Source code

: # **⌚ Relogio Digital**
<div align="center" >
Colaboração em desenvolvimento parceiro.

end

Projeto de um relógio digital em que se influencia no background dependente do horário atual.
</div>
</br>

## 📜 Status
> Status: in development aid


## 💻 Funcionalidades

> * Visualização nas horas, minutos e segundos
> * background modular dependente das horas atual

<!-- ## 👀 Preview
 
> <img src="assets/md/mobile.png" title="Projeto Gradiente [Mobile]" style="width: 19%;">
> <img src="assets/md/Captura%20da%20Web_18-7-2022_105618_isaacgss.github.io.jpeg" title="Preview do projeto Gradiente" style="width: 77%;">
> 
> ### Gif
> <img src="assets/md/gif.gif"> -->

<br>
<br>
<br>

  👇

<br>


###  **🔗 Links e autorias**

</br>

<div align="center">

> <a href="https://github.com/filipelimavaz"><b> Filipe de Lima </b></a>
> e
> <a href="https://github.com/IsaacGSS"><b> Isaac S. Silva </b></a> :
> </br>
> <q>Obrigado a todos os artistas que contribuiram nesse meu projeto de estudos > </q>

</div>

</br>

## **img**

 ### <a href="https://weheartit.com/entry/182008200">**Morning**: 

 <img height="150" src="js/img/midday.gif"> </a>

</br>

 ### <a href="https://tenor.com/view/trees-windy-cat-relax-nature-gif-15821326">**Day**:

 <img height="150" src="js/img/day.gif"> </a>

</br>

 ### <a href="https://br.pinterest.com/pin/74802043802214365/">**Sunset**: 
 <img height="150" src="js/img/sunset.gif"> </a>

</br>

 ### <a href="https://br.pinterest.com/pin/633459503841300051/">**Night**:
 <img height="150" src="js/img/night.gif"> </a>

Assigned task: If a line in the records above includes the string "https", copy it.

Response:
> <a href="https://github.com/filipelimavaz"><b> Filipe de Lima </b></a>
> <a href="https://github.com/IsaacGSS"><b> Isaac S. Silva </b></a> :
 ### <a href="https://weheartit.com/entry/182008200">**Morning**: 
 ### <a href="https://tenor.com/view/trees-windy-cat-relax-nature-gif-15821326">**Day**:
 ### <a href="https://br.pinterest.com/pin/74802043802214365/">**Sunset**: 
 ### <a href="https://br.pinterest.com/pin/633459503841300051/">**Night**:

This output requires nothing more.